I Shall begin with our Exportations, and as I shall pass from one particular to another, in this and the next Section, shall desire the indifferent Reader to put such an estimation on our losses in Trade, as he shall think reasonable; and shall first instance in our Woollen Manufactures, as being our principal Commodity, and certainly of the most general and necessary use, (and therefore in its nature the best) in the World.
Before Edward the thirds time the Flemings Manufactured our Wooll, and had the Merchandize of it, which gave the original Foundation to the former Wealth and Popularity of the Netherlands.
Edw. 3. observing the great advantages the Flemings made of our Wooll, brought over some Flemish Manufacturers, who by degrees taught the Manufacture of Cloaths of all sorts, Worsted and divers others, particularly mentioned in our Statutes of former times: and as the English more applied themselves to it, and increased ours (as soon as they did) so did that of the Flemings decay.
For first, the English had the materials cheaper than the Flemings, not only by the odds in the carriage out of England, but because the raw Woolls afterwards exported were charged with great Customs and Duties to the King, as appears by the Acts and Writings of those times.
Secondly, Because the Manufacture was continually incouraged, and taken care of by Laws for that purpose, as also appears by our Statute-Book.
Thirdly, At that time we had none of the present Clogs on our Manufactures, which have either become so by the better Methods of Trade first contrived by the Dutch States, or have been grafted upon us by private or mistaken interests long since Edw. 3ds time. I do not find that there was any absolute Prohibition of exporting Wooll till the Statute of the 12th of His now Majesty, chap. 32. yet the example of our cunning Neighbours now tell us, that Prohibitions, accompanied with a due Improvement of Trade at home, are not to be condemned.

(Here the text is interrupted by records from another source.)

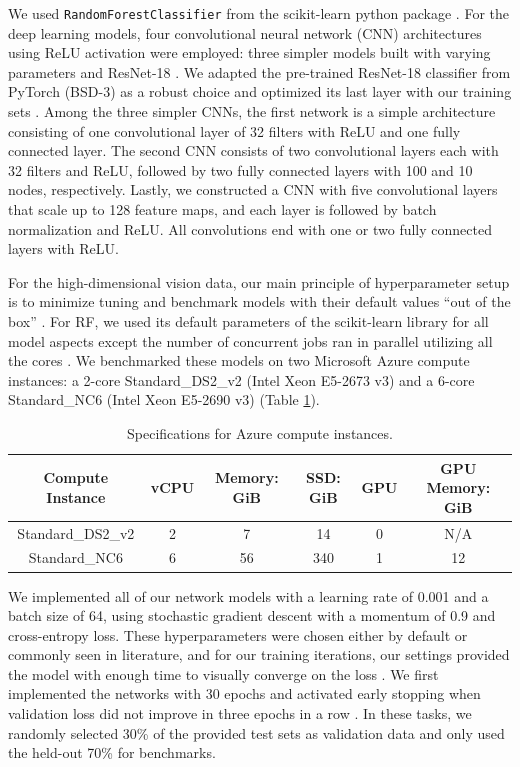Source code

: We used \texttt{RandomForestClassifier} from the scikit-learn python package \citep{scikit-learn}. For the deep learning models, four convolutional neural network (CNN) architectures using ReLU activation were employed: three simpler models built with varying parameters and ResNet-18 \citep{Priebe2020.04.29.068460, resnet}. We adapted the pre-trained ResNet-18 classifier from PyTorch (BSD-3) as a robust choice and optimized its last layer with our training sets \citep{pytorch}. Among the three simpler CNNs, the first network is a simple architecture consisting of one convolutional layer of 32 filters with ReLU and one fully connected layer. The second CNN consists of two convolutional layers each with 32 filters and ReLU, followed by two fully connected layers with 100 and 10 nodes, respectively. Lastly, we constructed a CNN with five convolutional layers that scale up to 128 feature maps, and each layer is followed by batch normalization and ReLU. All convolutions end with one or two fully connected layers with ReLU.

For the high-dimensional vision data, our main principle of hyperparameter setup is to minimize tuning and benchmark models with their default values ``out of the box'' \citep{Probst2019hy}. For RF, we used its default parameters of the scikit-learn library for all model aspects except the number of concurrent jobs ran in parallel utilizing all the cores \citep{scikit-learn}. We benchmarked these models on two Microsoft Azure compute instances: a 2-core Standard\_DS2\_v2 (Intel Xeon E5-2673 v3) and a 6-core Standard\_NC6 (Intel Xeon E5-2690 v3) (Table \ref{table:azure}).

\begin{table}[htb]
\centering
\begin{tabular}{ |c|c|c|c|c|c| } 
\hline
Compute Instance & vCPU & Memory: GiB & SSD: GiB & GPU & GPU Memory: GiB \\
\hline
Standard\_DS2\_v2 & 2 & 7 & 14 & 0 & N/A \\
\hline
Standard\_NC6 & 6 & 56 & 340 & 1 & 12 \\
\hline
\end{tabular}
\caption{Specifications for Azure compute instances.}
\label{table:azure}
\end{table}

We implemented all of our network models with a learning rate of 0.001 and a batch size of 64, using stochastic gradient descent with a momentum of 0.9 and cross-entropy loss. These hyperparameters were chosen either by default or commonly seen in literature, and for our training iterations, our settings provided the model with enough time to visually converge on the loss \citep{Krizhevsky2012-sq, pmlr-v119-rice20a}.
We first implemented the networks with 30 epochs and activated early stopping when validation loss did not improve in three epochs in a row \citep{li2020, lutz, caruana}. In these tasks, we randomly selected 30\% of the provided test sets as validation data and only used the held-out 70\% for benchmarks.

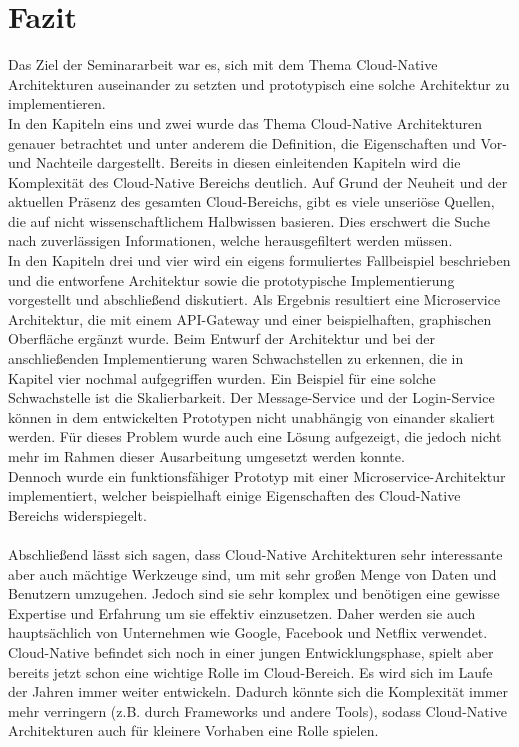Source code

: \chapter{Fazit}
Das Ziel der Seminararbeit war es, sich mit dem Thema Cloud-Native Architekturen auseinander zu setzten und prototypisch eine solche Architektur zu implementieren.\\
In den Kapiteln eins und zwei wurde das Thema Cloud-Native Architekturen genauer betrachtet und unter anderem die Definition, die Eigenschaften und Vor-und Nachteile dargestellt. Bereits in diesen einleitenden Kapiteln wird die Komplexität des Cloud-Native Bereichs deutlich. Auf Grund der Neuheit und der aktuellen Präsenz des gesamten Cloud-Bereichs, gibt es viele unseriöse Quellen, die auf nicht wissenschaftlichem Halbwissen basieren. Dies erschwert die Suche nach zuverlässigen Informationen, welche herausgefiltert werden müssen.\\
In den Kapiteln drei und vier wird ein eigens formuliertes Fallbeispiel beschrieben und die entworfene Architektur sowie die prototypische Implementierung vorgestellt und abschließend diskutiert. Als Ergebnis resultiert eine Microservice Architektur, die mit einem API-Gateway und einer beispielhaften, graphischen Oberfläche ergänzt wurde. Beim Entwurf der Architektur und bei der anschließenden Implementierung waren Schwachstellen zu erkennen, die in Kapitel vier nochmal aufgegriffen wurden. Ein Beispiel für eine solche Schwachstelle ist die Skalierbarkeit. Der Message-Service und der Login-Service können in dem entwickelten Prototypen nicht unabhängig von einander skaliert werden. Für dieses Problem wurde auch eine Lösung aufgezeigt, die jedoch nicht mehr im Rahmen dieser Ausarbeitung umgesetzt werden konnte.\\
Dennoch wurde ein funktionsfähiger Prototyp mit einer Microservice-Architektur implementiert, welcher beispielhaft einige Eigenschaften des Cloud-Native Bereichs widerspiegelt.\\
\\
Abschließend lässt sich sagen, dass Cloud-Native Architekturen sehr interessante aber auch mächtige Werkzeuge sind, um mit sehr großen Menge von Daten und Benutzern umzugehen. Jedoch sind sie sehr komplex und benötigen eine gewisse Expertise und Erfahrung um sie effektiv einzusetzen. Daher werden sie auch hauptsächlich von Unternehmen wie Google, Facebook und Netflix verwendet.\\
Cloud-Native befindet sich noch in einer jungen Entwicklungsphase, spielt aber bereits jetzt schon eine wichtige Rolle im Cloud-Bereich. Es wird sich im Laufe der Jahren immer weiter entwickeln. Dadurch könnte sich die Komplexität immer mehr verringern (z.B. durch Frameworks und andere Tools), sodass Cloud-Native Architekturen auch für kleinere Vorhaben eine Rolle spielen.
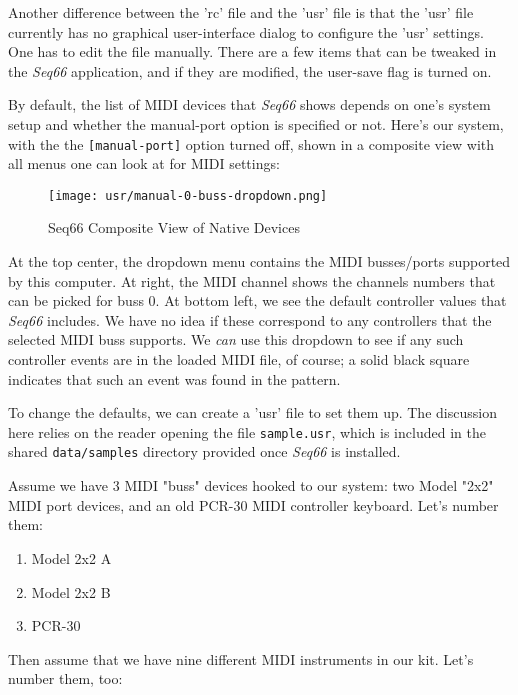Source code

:    Another difference between the 'rc' file and the 'usr' file is that
   the 'usr' file currently has no graphical user-interface dialog to
   configure the 'usr' settings.  One has to edit the file manually.
   There are a few items that can be tweaked in the \textsl{Seq66} application, and
   if they are modified, the user-save flag is turned on.

   By default, the list of MIDI devices that \textsl{Seq66} shows depends
   on one's system setup and whether the manual-port option is specified
   or not.  Here's our system, with the
   the \texttt{[manual-port]} option turned off, shown in a
   composite view with all menus one can look at for MIDI settings:

\begin{figure}[H]
   \centering 
   \texttt{[image: usr/manual-0-buss-dropdown.png]}
   \caption{Seq66 Composite View of Native Devices}
   \label{fig:manual_0_buss_dropdown}
\end{figure}

   At the top center, the dropdown menu contains the MIDI busses/ports
   supported by this computer.  At right, the MIDI channel shows
   the channels numbers that can be picked for buss 0.  At bottom left, we see
   the default controller values that \textsl{Seq66} includes.  We have
   no idea if these correspond to any controllers that the selected MIDI buss
   supports.  We \textsl{can} use this dropdown to see if any such controller
   events are in the loaded MIDI file, of course; a solid black square
   indicates that such an event was found in the pattern.

   To change the defaults, we can create a 'usr' file to set them up.
   The discussion here relies on the reader opening the file
   \texttt{sample.usr}, which is included in the shared \texttt{data/samples}
   directory provided once \textsl{Seq66} is installed.

   Assume we have 3 MIDI "buss" devices hooked to our system:
   two Model "2x2" MIDI port devices, and an old PCR-30 MIDI controller
   keyboard.  Let's number them:

   \begin{enumerate}
      \item Model 2x2 A
      \item Model 2x2 B
      \item PCR-30
   \end{enumerate}

   Then assume that we have nine different MIDI instruments in our kit.
   Let's number them, too:

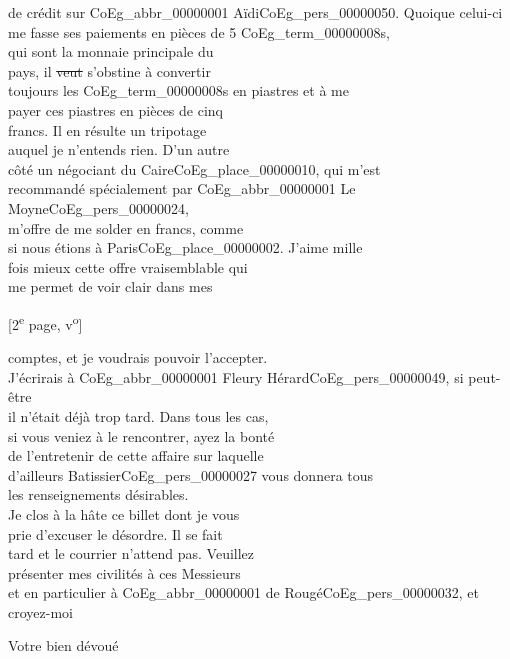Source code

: \documentclass{book}
\begin{document}
de crédit sur \gls{CoEg_abbr_00000001} Aïdi\gls{CoEg_pers_00000050}. Quoique celui-ci\\
me fasse ses paiements en pièces de 5 \glspl{CoEg_term_00000008},\\
qui sont la monnaie principale du\\
pays, il \sout{veut} s’obstine à convertir\\
toujours les \glspl{CoEg_term_00000008} en piastres et à me\\
payer ces piastres en pièces de cinq\\
francs. Il en résulte un tripotage\\
auquel je n’entends rien. D’un autre\\
côté un négociant du Caire\gls{CoEg_place_00000010}, qui m’est\\
recommandé spécialement par \gls{CoEg_abbr_00000001} Le Moyne\gls{CoEg_pers_00000024},\\
m’offre de me solder en francs, comme\\
si nous étions à Paris\gls{CoEg_place_00000002}. J’aime mille\\
fois mieux cette offre vraisemblable qui\\
me permet de voir clair dans mes
{\footnotesize \begin{center} {[2\textsuperscript{e} page, v\textsuperscript{o}]}\end{center}}
\noindent comptes, et je voudrais pouvoir l’accepter.\\
J’écrirais à \gls{CoEg_abbr_00000001} Fleury Hérard\gls{CoEg_pers_00000049}, si peut-être\\
il n’était déjà trop tard. Dans tous les cas,\\
si vous veniez à le rencontrer, ayez la bonté\\
de l’entretenir de cette affaire sur laquelle\\
d’ailleurs Batissier\gls{CoEg_pers_00000027} vous donnera tous\\
les renseignements désirables.\\
\indent Je clos à la hâte ce billet dont je vous\\
prie d’excuser le désordre. Il se fait\\
tard et le courrier n’attend pas. Veuillez\\
présenter mes civilités à ces Messieurs\\
et en particulier à \gls{CoEg_abbr_00000001} de Rougé\gls{CoEg_pers_00000032}, et\\
croyez-moi
\begin{center} Votre bien dévoué\end{center}
\end{document}
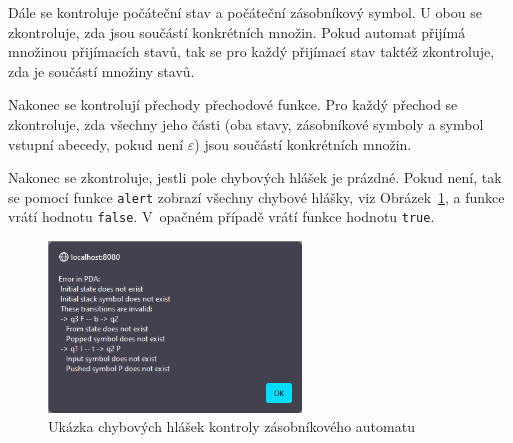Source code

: Dále se kontroluje počáteční stav a počáteční zásobníkový symbol. U obou se zkontroluje, zda jsou součástí konkrétních množin. Pokud automat přijímá množinou přijímacích stavů, tak se pro každý přijímací stav taktéž zkontroluje, zda je součástí množiny stavů. 

Nakonec se kontrolují přechody přechodové funkce. Pro každý přechod se zkontroluje, zda všechny jeho části (oba stavy, zásobníkové symboly a symbol vstupní abecedy, pokud není $\varepsilon$) jsou součástí konkrétních množin.

Nakonec se zkontroluje, jestli pole chybových hlášek je prázdné. Pokud není, tak se pomocí funkce \texttt{alert} zobrazí všechny chybové hlášky, viz Obrázek~\ref{fig:PDACheckErrors}, a funkce vrátí hodnotu \texttt{false}. V~opačném případě vrátí funkce hodnotu \texttt{true}.

\begin{figure}[h]
    \centering
    \includegraphics[width=0.6\textwidth]{Figures/PrntScrn_PDACheckErrors.png}
    \caption{Ukázka chybových hlášek kontroly zásobníkového automatu}\label{fig:PDACheckErrors}
\end{figure}

\endinput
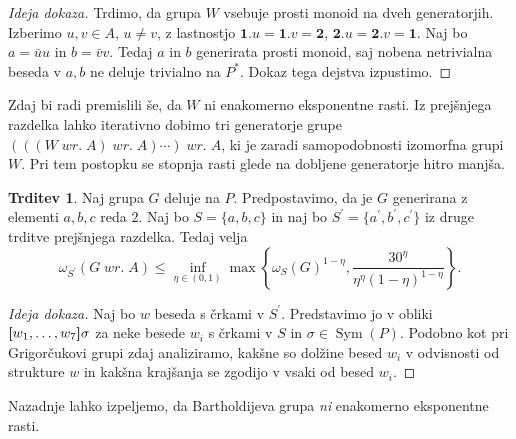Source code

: \documentclass[11pt]{book}
\renewcommand{\wreath}{\; wr. \;}
\def\one{\mathbf{1}}
\def\two{\mathbf{2}}
\DeclareMathOperator\Sym{Sym}
\theoremstyle{definition}
\theoremstyle{zgled}
\theoremstyle{odprtproblem}
\theoremstyle{domacanaloga}
\newenvironment{dokaz}
    {\color{siva}\begin{proof}}
    {\end{proof}}
\theoremstyle{izrek}
\newtheorem*{trditev}{Trditev}
\begin{document}
\begin{dokaz}[Ideja dokaza]
Trdimo, da grupa $W$ vsebuje prosti monoid na dveh generatorjih.
Izberimo $u,v \in A$, $u \neq v$, z lastnostjo $\one.u = \one.v = \two$, $\two.u = \two.v = \one$. Naj bo $a = \bar u u$ in $b = \bar v v$. Tedaj $a$ in $b$ generirata prosti monoid, saj nobena netrivialna beseda v $a,b$ ne deluje trivialno na $P^*$. Dokaz tega dejstva izpustimo.
\end{dokaz}

Zdaj bi radi premislili še, da $W$ ni enakomerno eksponentne rasti. Iz prejšnjega razdelka lahko iterativno dobimo tri generatorje grupe $(((W \wreath A) \wreath A ) \cdots ) \wreath A$, ki je zaradi samopodobnosti izomorfna grupi $W$. Pri tem postopku se stopnja rasti glede na dobljene generatorje hitro manjša.

\begin{trditev}
Naj grupa $G$ deluje na $P$. Predpostavimo, da je $G$ generirana z elementi $a,b,c$ reda $2$. Naj bo $S = \{ a,b,c \}$ in naj bo $S^\prime = \{ a^\prime, b^\prime, c^\prime \}$ iz druge trditve prejšnjega razdelka. Tedaj velja
\[
\omega_{S^\prime}(G \wreath A) \leq \inf_{\eta \in (0,1)} \max \left\{ \omega_S(G)^{1-\eta}, \frac{30^\eta}{\eta^\eta (1-\eta)^{1-\eta}} \right\}.
\]\vspace{-\baselineskip}
\end{trditev}

\begin{dokaz}[Ideja dokaza]
Naj bo $w$ beseda s črkami v $S^\prime$. Predstavimo jo v obliki ${\textbf [} w_1, \dots, w_7 {\textbf ]} \sigma$ za neke besede $w_i$ s črkami v $S$ in $\sigma \in \Sym(P)$. Podobno kot pri Grigorčukovi grupi zdaj analiziramo, kakšne so dolžine besed $w_i$ v odvisnosti od strukture $w$ in kakšna krajšanja se zgodijo v vsaki od besed $w_i$.
\end{dokaz}

Nazadnje lahko izpeljemo, da Bartholdijeva grupa {\em ni} enakomerno eksponentne rasti.
\end{document}
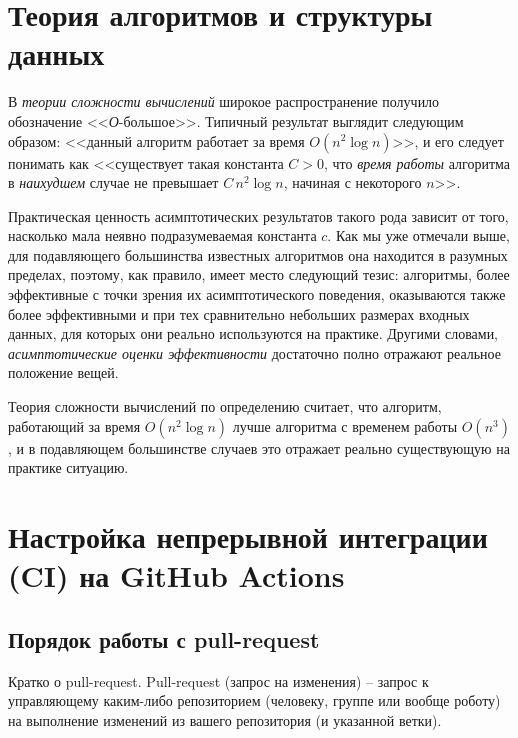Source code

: \documentclass[%
	11pt,
	a4paper,
	utf8,
		]{article}
\begin{document}
\section{Теория алгоритмов и структуры данных}

В \emph{теории сложности вычислений} широкое распространение получило обозначение <<\emph{О}-большое>>. Типичный результат выглядит следующим образом: <<данный алгоритм работает за время $ O(n^2 \log n) $>>, и его следует понимать как <<существует такая константа $ C > 0 $, что \emph{время работы} алгоритма в \emph{наихудшем} случае не превышает $ C\,n^2 \log n $, начиная с некоторого $ n $>>.

Практическая ценность асимптотических результатов такого рода зависит от того, насколько мала неявно подразумеваемая константа $ c $. Как мы уже отмечали выше, для подавляющего большинства известных алгоритмов она находится в разумных пределах, поэтому, как правило, имеет место следующий тезис: алгоритмы, более эффективные с точки зрения их асимптотического поведения, оказываются также более эффективными и при тех сравнительно небольших размерах входных данных, для которых они реально используются на практике. Другими словами, \emph{асимптотические оценки эффективности} достаточно полно отражают реальное положение вещей.

Теория сложности вычислений по определению считает, что алгоритм, работающий за время $ O(n^2 \log n) $ лучше алгоритма с временем работы $ O(n^3) $, и в подавляющем большинстве случаев это отражает реально существующую на практике ситуацию.

\section{Настройка непрерывной интеграции (CI) на GitHub Actions}

\subsection{Порядок работы с pull-request}

Кратко о pull-request. Pull-request (запрос на изменения) -- запрос к управляющему каким-либо репозиторием (человеку, группе или вообще роботу) на выполнение изменений из вашего репозитория (и указанной ветки).
\end{document}
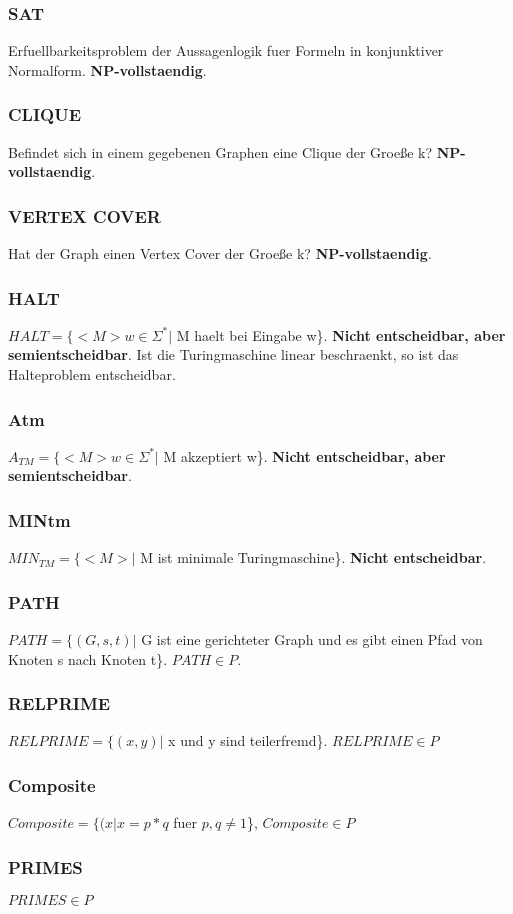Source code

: \documentclass[a4paper]{scrreprt}
\begin{document}
\subsubsection{SAT} Erfuellbarkeitsproblem der Aussagenlogik fuer Formeln in konjunktiver Normalform. \textbf{NP-vollstaendig}.
\subsubsection{CLIQUE} Befindet sich in einem gegebenen Graphen eine Clique der Groeße k? \textbf{NP-vollstaendig}.
\subsubsection{VERTEX COVER} Hat der Graph einen Vertex Cover der Groeße k? \textbf{NP-vollstaendig}.
\subsubsection{HALT} $HALT = \{<M> w \in \Sigma^*|$ M haelt bei Eingabe w\}. \textbf{Nicht entscheidbar, aber semientscheidbar}. Ist die Turingmaschine linear beschraenkt, so ist das Halteproblem entscheidbar.
\subsubsection{Atm} $A_{TM} = \{<M> w \in \Sigma^*|$ M akzeptiert w\}. \textbf{Nicht entscheidbar, aber semientscheidbar}.
\subsubsection{MINtm} $MIN_{TM} = \{<M>|$ M ist minimale Turingmaschine\}. \textbf{Nicht entscheidbar}.
\subsubsection{PATH} $PATH = \{(G, s, t)|$ G ist eine gerichteter Graph und es gibt einen Pfad von Knoten s nach Knoten t\}. \textbf{$PATH \in P$}.
\subsubsection{RELPRIME} $RELPRIME = \{(x, y)|$ x und y sind teilerfremd\}. \textbf{$RELPRIME \in P$}
\subsubsection{Composite} $Composite = \{(x|x = p * q$ fuer $p,q \neq 1$\}, \textbf{$Composite \in P$}
\subsubsection{PRIMES} \textbf{$PRIMES \in P$}
\end{document}
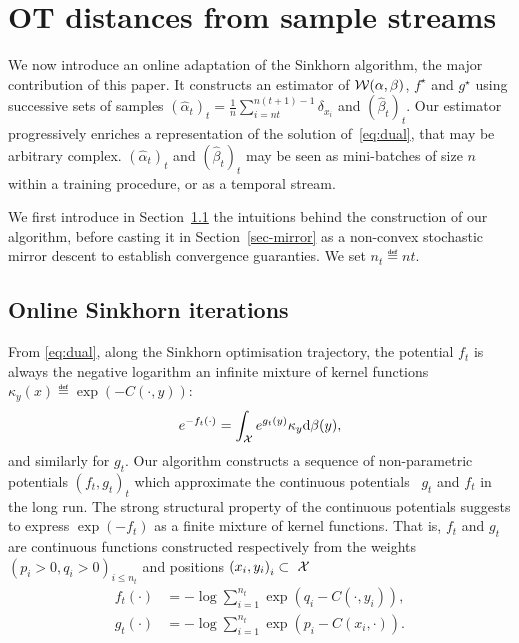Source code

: 
\section{OT distances from sample streams}

We now introduce an online adaptation of the Sinkhorn algorithm, the major
contribution of this paper. It constructs an estimator of
$\mathcal{W}(\alpha,\beta)$, $f^\star$ and $g^\star$ using successive sets of samples
$(\hat \alpha_t)_t = \frac{1}{n} \sum_{i=nt}^{n(t+1) - 1} \delta_{x_i}$ and
${(\hat \beta_t)}_t$. 
%
Our estimator progressively enriches a representation of the
solution of~\eqref{eq:dual}, that may be arbitrary complex. $(\hat \alpha_t)_t$
and $(\hat \beta_t)_t$ may be seen as mini-batches of size $n$ within a training procedure,
or as a temporal stream. 

We first introduce in Section~\ref{sec-online-sink-iter} the intuitions behind the construction of our algorithm,
before casting it in Section~\ref{sec-mirror} as a non-convex stochastic mirror descent to establish convergence guaranties. 
%
We set $n_t \eqdef nt$.


\subsection{Online Sinkhorn iterations}
\label{sec-online-sink-iter}

From \eqref{eq:dual}, along the Sinkhorn optimisation trajectory, the potential $f_t$ is always the negative logarithm an
infinite mixture of kernel functions $\kappa_y(x) \eqdef \exp(-C(\cdot, y))$:
\begin{equation*}
    e^{-f_t(\cdot)} = 
    \int_{\mathcal{X}} e^{g_t(y)}  \kappa_y  \textrm{d} \beta(y),
\end{equation*}
and similarly for $g_t$. Our algorithm constructs a sequence of
non-parametric potentials $(f_t, g_t)_t$ which approximate the continuous
potentials  $g_t$ and $f_t$ in the long run. The strong structural property of
the continuous potentials suggests to express
$\exp(-f_t)$ as a finite mixture of kernel functions.
That is, $f_t$ and $g_t$ are continuous functions constructed
respectively from the weights ${(p_i > 0, q_i > 0)}_{i \leq n_t}$ and
positions ${(x_i, y_i)}_{i} \subset~\mathcal{X}$
\begin{align}\label{eq:param}
    f_t(\cdot) &= - \log \sum_{i=1}^{n_t} 
    \exp(q_i - C(\cdot, y_i)),  \\
    g_t(\cdot) &= - \log \sum_{i=1}^{n_t}
    \exp(p_i - C(x_i, \cdot)).
\end{align}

The Flemish Cloath-trade was long since so far reduced, that we had the sole Merchandize of it, yet it cannot be denyed but the Flemings kept up a Manufacture of a sort of Stuffs and Sayes, (but of no great bulk) the make whereof the English had not been taught, till the Duke of Alva about 100 years since by his Tyranny and Persecution for Conscience, drove away their Manufacturers, whom Queen Elixabeth like her wise Predecessor Edward the third entertained, seating them in Norwich, Colchester, and Canterbury, whereby these Manufactures became incorporated into the English, to the great advantage of those parts, and of the Nation in general: they also taught us the art of making Tapestry.
Before this the English exported great quantities of our Manufacture into Flanders, but doubtless more afterwards, for which we kept a rich Staple at Antwerp, the Dutch long after they became States were ignorant of this Manufacture, whom we therefore wholly supplied, exporting vast quantities of our Cloaths thither, most Whites, which were there dyed and dressed, and from these parts transmitted into the Southern and South-east Countries of Germany, and many other Nations: we had also the sole trade up the Elbe, and thereby to the North parts of Germany, Jutland and Holsteyne.
We had the sole Trade into Denmark, Norway, Swedeland and Liefland, and to the great Territory of Poland (through Dantzick) by our Eastland Company, formerly very flourishing, and called the Royal Company.
We had also the sole Trade to the vast Empire of Muscovy.
All which Trades are sunk to a small matter, the Dutch having set up mighty Woollen Manufactures of all sorts, and the Flemings renewed or enlarged theirs, our exports to those parts are very much reduced.
Our Hamburgh Company, by whom the North parts of Germany, Jutland and Holsteyne were supplied, do not vend near half what they did, the Dutch and other Manufactures having prevailed upon us in those parts, both for the Finest and Coarsest Cloaths: what we now export to Hamburgh are a sort of Cloaths of between 3, and 7s. a Yard, and of those not near the former quantity.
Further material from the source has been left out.